In front of the shrine was an altar cased in gold, and another altar stood in the outer court. Here also was the great bason of bronze for purificatory purposes, which was called “the deep,” and corresponded with the “sea” of Solomon's temple. Like the latter, it sometimes stood on the heads of twelve bronze oxen, as we learn from a hymn in which the construction of one of these basons is described. They were supposed to represent the primeval “deep” out of which the world has arisen and on which it still floats.
The chapel found by Mr. Hormund Rassam at Balawât, near Nineveh, gives us some idea of what the inner shrine of a temple was like. At its north-west end was an altar approached by steps, while in front of the latter, and near the entrance, was a coffer or ark in which two small slabs of marble were deposited, twelve and one-half inches long by eight wide, on which the Assyrian King Assur-nazir-pal in a duplicate text records his erection of the sanctuary. [pg 248] It is not surprising that when the Nestorian workmen found the tablets, they believed that they had discovered the two tables of the Mosaic Law.

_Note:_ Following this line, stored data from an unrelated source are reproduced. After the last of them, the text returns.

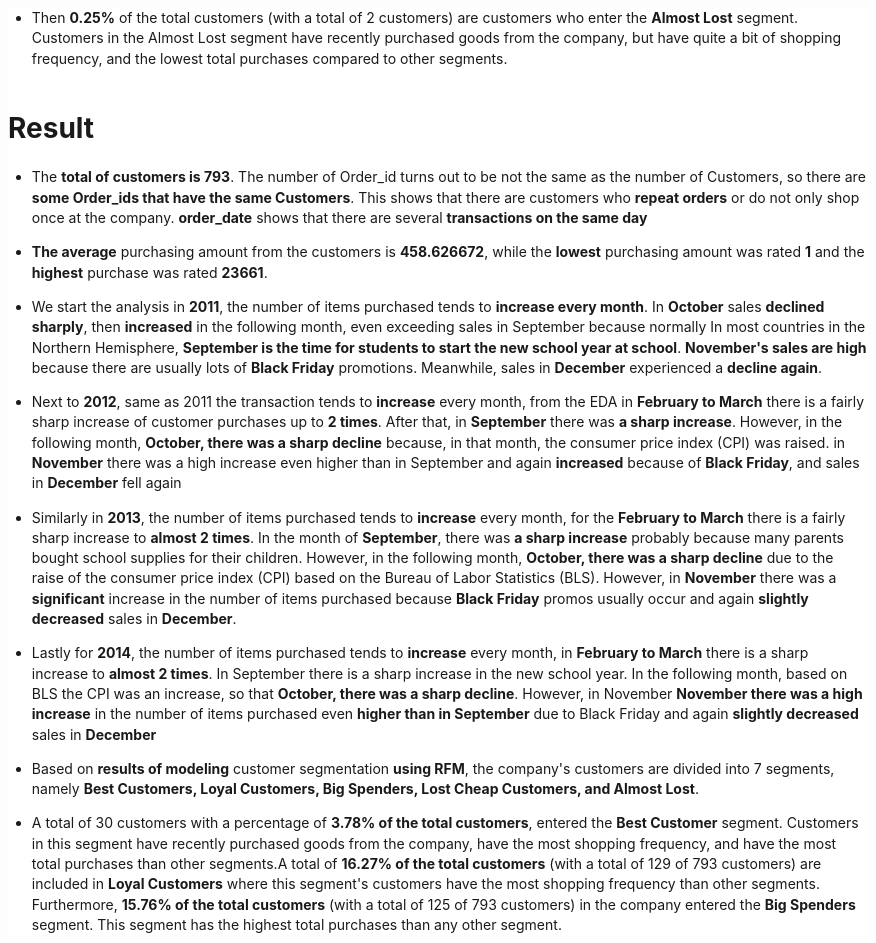   * Then **0.25%** of the total customers (with a total of 2 customers) are customers who enter the **Almost Lost** segment. Customers in the Almost Lost segment have recently purchased goods from the company, but have quite a bit of shopping frequency, and the lowest total purchases compared to other segments.
  
# Result 

* The **total of customers is 793**. The number of Order_id turns out to be not the same as the number of Customers, so there are **some Order_ids that have the same Customers**. This shows that there are customers who **repeat orders** or do not only shop once at the company. **order_date** shows that there are several **transactions on the same day**

* **The average** purchasing amount from the customers is **458.626672**, while the **lowest** purchasing amount was rated **1** and the **highest** purchase was rated **23661**.

* We start the analysis in **2011**, the number of items purchased tends to **increase every month**. In **October** sales **declined sharply**, then **increased** in the following month, even exceeding sales in September because normally In most countries in the Northern Hemisphere, **September is the time for students to start the new school year at school**. **November's sales are high** because there are usually lots of **Black Friday** promotions. Meanwhile, sales in **December** experienced a **decline again**.
   
* Next to **2012**, same as 2011 the transaction tends to **increase** every month, from the EDA in **February to March** there is a fairly sharp increase of customer purchases up to **2 times**. After that, in **September** there was **a sharp increase**. However, in the following month, **October, there was a sharp decline** because, in that month, the consumer price index (CPI) was raised. in **November** there was a high increase even higher than in September and again **increased** because of **Black Friday**, and sales in **December** fell again


* Similarly in **2013**, the number of items purchased tends to **increase** every month, for the **February to March** there is a fairly sharp increase to **almost 2 times**. In the month of **September**, there was **a sharp increase** probably because many parents bought school supplies for their children. However, in the following month, **October, there was a sharp decline** due to the raise of the consumer price index (CPI) based on the Bureau of Labor Statistics (BLS). However, in **November** there was a **significant** increase in the number of items purchased because **Black Friday** promos usually occur and again **slightly decreased** sales in **December**.


* Lastly for **2014**, the number of items purchased tends to **increase** every month, in **February to March** there is a sharp increase to **almost 2 times**. In September there is a sharp increase in the new school year. In the following month, based on BLS the CPI was an increase, so that **October, there was a sharp decline**. However, in November **November there was a high increase** in the number of items purchased even **higher than in September** due to Black Friday and again **slightly decreased** sales in **December**


* Based on **results of modeling** customer segmentation **using RFM**, the company's customers are divided into 7 segments, namely **Best Customers, Loyal Customers, Big Spenders, Lost Cheap Customers, and Almost Lost**.

* A total of 30 customers with a percentage of **3.78% of the total customers**, entered the **Best Customer** segment. Customers in this segment have recently purchased goods from the company, have the most shopping frequency, and have the most total purchases than other segments.A total of **16.27% of the total customers** (with a total of 129 of 793  customers) are included in **Loyal Customers** where this segment's customers have the most shopping frequency than other segments. Furthermore, **15.76% of the total customers** (with a total of 125 of 793 customers) in the company entered the **Big Spenders** segment. This segment has the highest total purchases than any other segment.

The temple sometimes enclosed a Bit-ili or Beth-el. This was originally an upright stone, consecrated by oil and believed to be animated by the divine spirit. The “Black Stone” in the kaaba of the temple of Mecca is a still surviving example of the veneration paid by the Semitic nations to sacred stones. Whether, however, the Beth-els of later Babylonian days were like the “Black Stone” of Mecca, really the consecrated stones which had once served as temples, we do not know; in any case they were anchored within the walls of the temples which had taken their place as the seats of the worship of the gods. Offerings were still made to them in the age of Nebuchadnezzar and his successors; thus we hear of 765 “measures” of grain which were paid as “dues to the Beth-el” by the serfs of one of the Babylonian temples. The “measure,” it may be stated, was an old measure of capacity, retained among the peasantry, and only approximately exact. It was calculated to contain from 41 to 43 qas.